Le salarié avait saisi la justice, notamment, pour contester le bien-fondé de son licenciement et obtenir le paiement de diverses sommes au titre de l'exécution et de la rupture de son contrat de travail.

Il faisait valoir que la RRH de l’autre filiale était une personne étrangère à l’entreprise qui l’employait et qu’elle ne pouvait donc pas signer sa lettre de licenciement.

À noter : une lettre de licenciement peut valablement être signée « pour ordre » du DRH, dès lors que la mission du salarié signataire (en l’occurrence un intérimaire) est d’assister, de conseiller et d’assurer le remplacement éventuel du DRH (cass. soc. 2 mars 2011, n° 09-67237, BC V n° 57).

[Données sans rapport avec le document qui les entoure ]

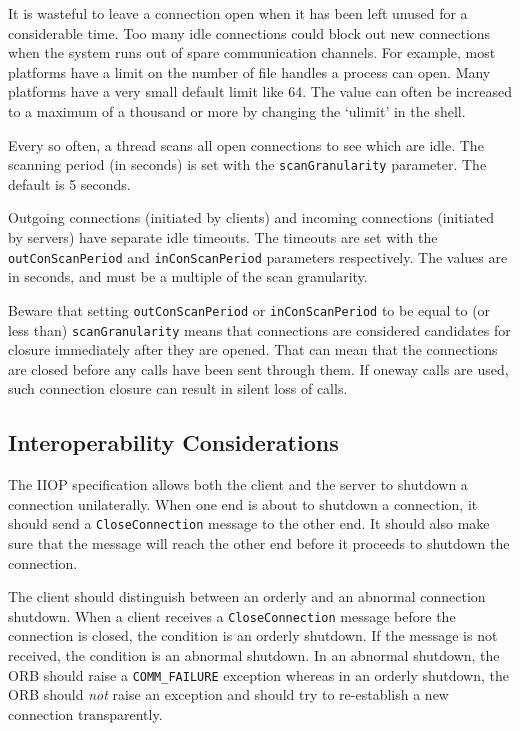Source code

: \documentclass[11pt,oneside,a4paper]{book}
\newcommand{\code}[1]{\texttt{#1}}
\newcommand{\dsc}{\discretionary{}{}{}}
\begin{document}
It is wasteful to leave a connection open when it has been left unused
for a considerable time. Too many idle connections could block out new
connections when the system runs out of spare communication channels.
For example, most platforms have a limit on the number of file handles
a process can open. Many platforms have a very small default limit
like 64. The value can often be increased to a maximum of a thousand
or more by changing the `ulimit' in the shell.

Every so often, a thread scans all open connections to see which are
idle. The scanning period (in seconds) is set with the
\code{scanGranularity} parameter. The default is 5 seconds.

Outgoing connections (initiated by clients) and incoming connections
(initiated by servers) have separate idle timeouts.  The timeouts are
set with the \code{outConScan\dsc{}Period} and \code{inConScanPeriod}
parameters respectively. The values are in seconds, and must be a
multiple of the scan granularity.

Beware that setting \code{outConScanPeriod} or \code{inConScanPeriod}
to be equal to (or less than) \code{scanGranularity} means that
connections are considered candidates for closure immediately after
they are opened. That can mean that the connections are closed before
any calls have been sent through them. If oneway calls are used, such
connection closure can result in silent loss of calls.


\subsection{Interoperability Considerations}

The IIOP specification allows both the client and the server to
shutdown a connection unilaterally. When one end is about to shutdown
a connection, it should send a \code{CloseConnection} message to the
other end. It should also make sure that the message will reach the
other end before it proceeds to shutdown the connection.

The client should distinguish between an orderly and an abnormal
connection shutdown. When a client receives a \code{CloseConnection}
message before the connection is closed, the condition is an orderly
shutdown.  If the message is not received, the condition is an
abnormal shutdown.  In an abnormal shutdown, the ORB should raise a
\code{COMM\_FAILURE} exception whereas in an orderly shutdown, the ORB
should \emph{not} raise an exception and should try to re-establish a
new connection transparently.
\end{document}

En revanche, le licenciement est sans cause réelle et sérieuse lorsque la notification est signée par une personne n’ayant aucune qualité pour le faire, même si elle la signe « pour ordre » au nom de l'employeur, par exemple, le cabinet comptable de l’employeur (cass. soc. 7 décembre 2011, n° 10-30222, BC V n° 289 ; cass. soc. 26 avril 2017, n° 15-25204, BC V n° 68).

Sensible à ces arguments, la cour d’appel avait jugé que le licenciement était sans cause réelle et sérieuse.

L’employeur s’était alors pourvu en cassation en faisant notamment valoir que, la signataire de la lettre de licenciement litigieuse était RRH d'une des filiales du groupe et assurait la paye des autres filiales, de sorte qu’il existait bien des liens avec l'entreprise employeur du salarié et que l’intéressée ne pouvait donc pas être considérée comme une personne étrangère à cette entreprise.

Mais la Cour de cassation confirme la décision d’appel.

La RRH étant étrangère à l’entreprise employeur, le licenciement était sans cause réelle et sérieuse

La Cour de cassation rappelle que : « la finalité même de l’entretien préalable et les règles relatives à la notification du licenciement interdisent à l’employeur de donner mandat à une personne étrangère à l’entreprise pour procéder à cet entretien et notifier le licenciement » (c. trav. art. L. 1232-3 et L. 1232-6 ; voir ci-avant).

En l’espèce, reprenant les constats de la cour d’appel, la Cour de cassation note que :

-bien que signée pour ordre du directeur de la filiale ayant une délégation de pouvoir pour licencier, la lettre de licenciement avait été signée par la RRH d'une autre société du groupe ;

-si cette salariée intervenait dans le traitement de la paye de l’autre filiale, rien n’indiquait qu’elle y était également chargée de la gestion des ressources humaines ;

-rien n’indiquait non plus que sa société était la société mère du groupe ou exerçait un pouvoir sur la filiale.

Dès lors, la Cour de cassation confirme que la lettre de licenciement litigieuse avait été signée par une personne étrangère et que, par conséquent, le licenciement était sans cause réelle et sérieuse.